Benjamin Franklin once said, “By failing to prepare, you are preparing to fail.” Across all aspects of my life, I’ve done my best, with what I’ve had at the time, to be ready to respond rapidly to life’s uncertainties and changes. It’s through training, and a mindset to be prepared, that we may flourish in moments of chaos, and ultimately say, “I’m still here.”
One of the scariest moments of my life was when I first became a Mortar Section Leader. The responsibility of this position is so great—in that moment, I quickly began to develop a deep respect for training, preparedness, and influential leadership traits and qualities. I was, in no way, the smartest Marine. However, no one was going to out-work me—they could only work as hard.
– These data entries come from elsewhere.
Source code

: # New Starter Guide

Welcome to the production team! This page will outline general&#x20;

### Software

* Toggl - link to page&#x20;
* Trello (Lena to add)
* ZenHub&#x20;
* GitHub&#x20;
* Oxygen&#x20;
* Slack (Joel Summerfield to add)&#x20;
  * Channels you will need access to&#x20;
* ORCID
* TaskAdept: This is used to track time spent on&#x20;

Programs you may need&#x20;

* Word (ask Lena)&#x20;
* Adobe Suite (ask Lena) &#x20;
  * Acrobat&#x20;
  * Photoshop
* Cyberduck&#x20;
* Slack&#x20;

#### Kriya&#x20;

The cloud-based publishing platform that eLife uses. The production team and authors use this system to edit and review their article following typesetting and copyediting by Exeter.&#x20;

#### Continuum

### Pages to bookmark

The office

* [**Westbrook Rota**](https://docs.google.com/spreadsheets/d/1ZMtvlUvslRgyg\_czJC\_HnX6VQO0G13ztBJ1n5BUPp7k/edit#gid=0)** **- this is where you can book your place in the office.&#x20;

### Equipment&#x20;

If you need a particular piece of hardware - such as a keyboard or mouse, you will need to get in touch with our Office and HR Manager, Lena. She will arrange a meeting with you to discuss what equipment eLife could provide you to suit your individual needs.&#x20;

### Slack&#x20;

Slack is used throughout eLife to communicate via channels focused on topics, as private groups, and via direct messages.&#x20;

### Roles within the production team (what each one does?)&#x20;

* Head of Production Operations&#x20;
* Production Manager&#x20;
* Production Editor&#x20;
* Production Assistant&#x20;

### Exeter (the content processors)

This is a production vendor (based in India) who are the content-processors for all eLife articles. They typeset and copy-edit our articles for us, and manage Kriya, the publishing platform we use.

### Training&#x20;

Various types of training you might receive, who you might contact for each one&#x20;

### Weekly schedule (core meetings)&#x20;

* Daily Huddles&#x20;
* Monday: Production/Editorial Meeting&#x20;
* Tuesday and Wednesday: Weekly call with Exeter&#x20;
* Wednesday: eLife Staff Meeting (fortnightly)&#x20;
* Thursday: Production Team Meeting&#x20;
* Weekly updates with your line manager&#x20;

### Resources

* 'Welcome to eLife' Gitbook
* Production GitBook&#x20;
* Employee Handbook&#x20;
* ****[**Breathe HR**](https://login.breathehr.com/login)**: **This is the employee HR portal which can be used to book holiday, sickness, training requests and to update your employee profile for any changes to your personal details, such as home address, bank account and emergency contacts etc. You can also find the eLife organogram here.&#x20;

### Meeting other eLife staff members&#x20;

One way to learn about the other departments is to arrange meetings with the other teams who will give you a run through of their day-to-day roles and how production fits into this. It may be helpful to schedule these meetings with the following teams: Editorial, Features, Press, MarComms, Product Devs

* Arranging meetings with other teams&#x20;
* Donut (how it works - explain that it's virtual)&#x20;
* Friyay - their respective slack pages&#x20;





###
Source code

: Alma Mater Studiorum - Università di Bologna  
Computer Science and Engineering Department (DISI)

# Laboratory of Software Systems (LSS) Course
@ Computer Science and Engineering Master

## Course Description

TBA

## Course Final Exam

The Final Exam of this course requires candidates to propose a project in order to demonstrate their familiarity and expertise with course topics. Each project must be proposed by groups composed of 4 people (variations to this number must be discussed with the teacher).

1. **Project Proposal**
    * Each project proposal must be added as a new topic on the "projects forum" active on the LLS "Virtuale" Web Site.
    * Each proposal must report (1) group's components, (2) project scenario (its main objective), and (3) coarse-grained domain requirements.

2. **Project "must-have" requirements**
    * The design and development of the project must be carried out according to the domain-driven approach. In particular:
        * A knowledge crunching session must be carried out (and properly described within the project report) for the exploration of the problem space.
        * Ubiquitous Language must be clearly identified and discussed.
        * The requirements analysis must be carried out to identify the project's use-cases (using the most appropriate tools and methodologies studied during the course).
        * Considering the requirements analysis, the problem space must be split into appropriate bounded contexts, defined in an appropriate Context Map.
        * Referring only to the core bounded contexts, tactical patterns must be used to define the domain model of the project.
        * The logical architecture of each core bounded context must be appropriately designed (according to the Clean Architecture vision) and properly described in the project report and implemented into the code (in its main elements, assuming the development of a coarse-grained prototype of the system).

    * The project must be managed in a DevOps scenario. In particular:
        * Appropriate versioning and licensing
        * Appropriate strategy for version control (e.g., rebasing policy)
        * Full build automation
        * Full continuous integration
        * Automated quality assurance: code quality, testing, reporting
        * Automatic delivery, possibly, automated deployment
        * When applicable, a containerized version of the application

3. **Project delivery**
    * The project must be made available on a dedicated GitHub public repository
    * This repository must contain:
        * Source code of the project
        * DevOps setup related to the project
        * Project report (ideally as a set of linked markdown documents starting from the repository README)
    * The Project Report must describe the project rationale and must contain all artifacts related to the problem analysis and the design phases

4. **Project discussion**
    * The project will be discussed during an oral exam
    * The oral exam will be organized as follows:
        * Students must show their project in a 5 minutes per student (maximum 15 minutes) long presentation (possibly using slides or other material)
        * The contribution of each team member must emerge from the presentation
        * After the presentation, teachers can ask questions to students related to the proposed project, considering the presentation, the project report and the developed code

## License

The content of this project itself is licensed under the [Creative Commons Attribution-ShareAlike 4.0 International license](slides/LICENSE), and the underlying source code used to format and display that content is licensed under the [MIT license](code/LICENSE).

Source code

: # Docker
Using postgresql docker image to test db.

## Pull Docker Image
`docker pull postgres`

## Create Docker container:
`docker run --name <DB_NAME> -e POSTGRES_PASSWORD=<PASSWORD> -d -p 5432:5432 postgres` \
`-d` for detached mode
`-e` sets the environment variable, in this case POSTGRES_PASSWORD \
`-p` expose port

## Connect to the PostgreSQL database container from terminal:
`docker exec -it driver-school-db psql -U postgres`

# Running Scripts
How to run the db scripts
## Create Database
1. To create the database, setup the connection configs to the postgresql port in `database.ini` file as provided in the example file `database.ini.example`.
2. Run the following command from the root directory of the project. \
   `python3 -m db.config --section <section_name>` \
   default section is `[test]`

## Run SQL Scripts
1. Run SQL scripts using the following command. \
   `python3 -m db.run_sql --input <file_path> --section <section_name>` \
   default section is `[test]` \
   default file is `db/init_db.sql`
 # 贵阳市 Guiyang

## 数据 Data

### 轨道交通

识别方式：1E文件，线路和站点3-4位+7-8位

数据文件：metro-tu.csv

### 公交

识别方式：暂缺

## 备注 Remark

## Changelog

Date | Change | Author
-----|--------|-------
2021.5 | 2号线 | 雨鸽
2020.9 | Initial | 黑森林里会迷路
Most infantrymen think mortars stick some stakes in the ground, do some voodoo, fire rounds in the air, and they magically land on target. However, this is not the case. It takes total time and dedication to hone the craft of being a Mortarman. I consider myself a lucky man to have led some of the most brilliant and talented Mortarmen the United States Marine Corps has ever seen. This did not come over night. Instead, it was born through a rigorous devotion to mortar proficiency, tactics, and pride in self and section. We held ourselves to the highest standards regarding training and preparedness—we knew when 11’s called-for-fire, we had seconds to respond with highly lethal mortar-fire. During this time, The Marine Corps’ standard for a large mortar deflection/elevation change was to be completed in 60-seconds, and a small mortar deflection/elevation change in 35-seconds. By setting a goal to be the best mortar section in the Battalion, we constantly practiced mortar gun-drills and infantry tactics if we were not on the range. Through excellent coaching and mentorship at the team level, the mortar section was conducting large deflection/elevation changes in an average of 10-seconds and small deflection/elevation changes in an average of 7-seconds. As the gun line continuously pushed the envelope regarding time-to-target, the Fire Direction Center maintained overall preparedness through complex fire mission training (Coordinated Illum and SEADs), proper mortar emplacement (laying in and registration through refer-realignment procedures), and fail safe FDC equipment (plotting boards backing up LHMBCs and calibrating compasses with a Vector). We began to turn the 60mm mortar system into a sniper rifle—Steel on Steel became a normalcy.
One of the proudest moments of my life was seeing how the boys operated in Afghanistan and how all their time and dedication to training paid off. Whether firing mortars in combat, or taking it to the enemy as riflemen, a deep respect grew for the men in my charge—I love them. The level of preparedness was off the charts with these men. We had hundreds of pre-planned and on-call targets spun-up all over the AO. Every patrol had a 60mm mortar ready to rock in the hand-held, and tubes were set up conventionally from patrol bases tracking movement. To the enemy’s detriment, we were constantly ready, and we were constantly prepared.
A special shout out to the Mortarmen of 2/4 Echo Company: Y’all make me a better man, and I’m lucky to have sent it with y’all.